PRESENTACIÓN DEL LIBRO DE CARLOS MARZAL
Manual de amor a los toros
SERGI DORIA
«Sentimiento del toreo» (Tusquets) pretende ser «un manual de buenos espectadores taurinos, para buenos espectadores», apunta Brines. Entre el albero y los tendidos, una veintena de nombres que conjugan vivencias. Escritores, pintores y diestros. Literatura: Bergamín, Vargas Llosa, Brines, Benítez Reyes, Caballero Bonald, Luis Alberto de Cuenca, Félix Grande, Juan Luis Panero, Fernando Quiñones, Sabina, Trapiello, Sánchez Rosillo. Pintura: Barceló, Chapa, Gordillo, Gaya, Claramunt, Navarro... Toreo: Bienvenida, Esplá, Rafael Gómez, el Gallo, Rafael de Paula, Manolo Vázquez…
Un buen espectador taurino, nos advierte Marzal, es un buen lector al aire libre: «Es alguien que lee bien en lo que mira —eso es ver, en términos taurinos—, alguien que asiste desde su conciencia al fenómeno que ocurre ante sus ojos». Hace treinta años, Marzal codirigió «Quites», revista de literatura, pintura y toros que era una y trina. «Tres cosas distintas y un solo interés verdadero: arte». De la mano de sus poetas favoritos —Machado (Manuel), Lorca, Alberti, Gerardo Diego, Bergamín, Brines—, «ingresó» en la mitología taurina.

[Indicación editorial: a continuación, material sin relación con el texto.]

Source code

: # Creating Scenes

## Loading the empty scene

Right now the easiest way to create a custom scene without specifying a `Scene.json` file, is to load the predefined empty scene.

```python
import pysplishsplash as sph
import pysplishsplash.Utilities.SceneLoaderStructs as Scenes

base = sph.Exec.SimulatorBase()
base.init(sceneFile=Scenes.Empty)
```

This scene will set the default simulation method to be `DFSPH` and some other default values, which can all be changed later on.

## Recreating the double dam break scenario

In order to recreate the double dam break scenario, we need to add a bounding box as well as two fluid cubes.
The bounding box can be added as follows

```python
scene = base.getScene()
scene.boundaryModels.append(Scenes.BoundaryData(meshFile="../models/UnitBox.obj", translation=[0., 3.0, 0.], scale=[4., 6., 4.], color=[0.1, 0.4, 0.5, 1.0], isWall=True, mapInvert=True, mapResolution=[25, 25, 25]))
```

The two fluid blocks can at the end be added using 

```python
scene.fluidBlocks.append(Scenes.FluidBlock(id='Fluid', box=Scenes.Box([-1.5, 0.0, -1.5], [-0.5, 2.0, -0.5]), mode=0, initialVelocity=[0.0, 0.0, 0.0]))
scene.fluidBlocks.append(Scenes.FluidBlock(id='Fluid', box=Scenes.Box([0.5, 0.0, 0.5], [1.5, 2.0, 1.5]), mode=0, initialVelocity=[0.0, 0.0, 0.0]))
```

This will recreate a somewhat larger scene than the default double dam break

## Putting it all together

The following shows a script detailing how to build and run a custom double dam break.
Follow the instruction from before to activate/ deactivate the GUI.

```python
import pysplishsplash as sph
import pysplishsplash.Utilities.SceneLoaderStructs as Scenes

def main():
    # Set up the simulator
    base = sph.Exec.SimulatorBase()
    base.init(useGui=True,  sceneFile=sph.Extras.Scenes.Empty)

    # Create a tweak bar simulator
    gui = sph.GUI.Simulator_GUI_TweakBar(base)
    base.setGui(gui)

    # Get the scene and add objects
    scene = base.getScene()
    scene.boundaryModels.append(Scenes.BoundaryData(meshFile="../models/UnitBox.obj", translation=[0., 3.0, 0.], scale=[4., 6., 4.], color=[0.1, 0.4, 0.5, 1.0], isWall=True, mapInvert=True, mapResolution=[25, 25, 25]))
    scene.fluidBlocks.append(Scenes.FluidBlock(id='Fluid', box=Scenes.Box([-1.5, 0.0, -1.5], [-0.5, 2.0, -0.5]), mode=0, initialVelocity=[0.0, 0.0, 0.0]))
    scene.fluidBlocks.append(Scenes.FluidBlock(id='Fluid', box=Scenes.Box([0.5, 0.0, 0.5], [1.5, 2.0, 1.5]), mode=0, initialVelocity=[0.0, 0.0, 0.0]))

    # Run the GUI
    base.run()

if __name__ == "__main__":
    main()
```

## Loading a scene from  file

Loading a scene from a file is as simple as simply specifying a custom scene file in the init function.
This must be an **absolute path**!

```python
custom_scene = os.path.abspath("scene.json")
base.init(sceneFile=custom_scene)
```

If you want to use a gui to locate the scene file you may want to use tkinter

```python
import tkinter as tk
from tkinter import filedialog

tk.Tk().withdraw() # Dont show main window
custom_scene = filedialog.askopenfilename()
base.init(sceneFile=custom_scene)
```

Belmonte hizo girar al toro Los ataques a la Fiesta, proclamó Bergamín en 1930, «no son otra cosa, en definitiva, más que odio mortal a la inteligencia… Es el rencor sentimental de intelectuales de improvisación, que son sentimentales disfrazados, sin sensibilidad todavía para su natural, y sobrenatural, espiritual, entendimiento». Barceló, el artista que mejor mira el albero, platica con Esplá. Belmonte fue el primer diestro que giró e hizo girar al toro: «Y la forma de la plaza corresponde en cierto modo a eso, a un círculo, a un cráter».
Una imaginería que hace del arte de no morir una suerte estética. Sí, la corrida es cruel, añade Vargas Llosa, «como lo son, en todas sus instancias, la caza y la pesca y como lo es, inevitablemente, esa ley de la naturaleza que hace que la vida se nutra de la vida, que el precio de vivir sea morir».
Lo había proclamado en Nueva York, año 1929, Sánchez Mejías, seis años antes de que llegara su hora lorquiana de las cinco de la tarde: «Mientras los seres humanos hablen tranquilamente del número de hombres que cada nación puede matar en un momento determinado, hablar de la crueldad de las corridas es ridículo». ¿Se tomarán la molestia de acercarse al «Sentimiento del toreo» los epígonos del Comité de Salud Pública que coartan libertades? ¿Será, éste, de repente, el último verano de la Fiesta? Y si cierran las plazas quedará, escribe Marzal, «el orgullo de saber que uno podrá contar que estuvo allí».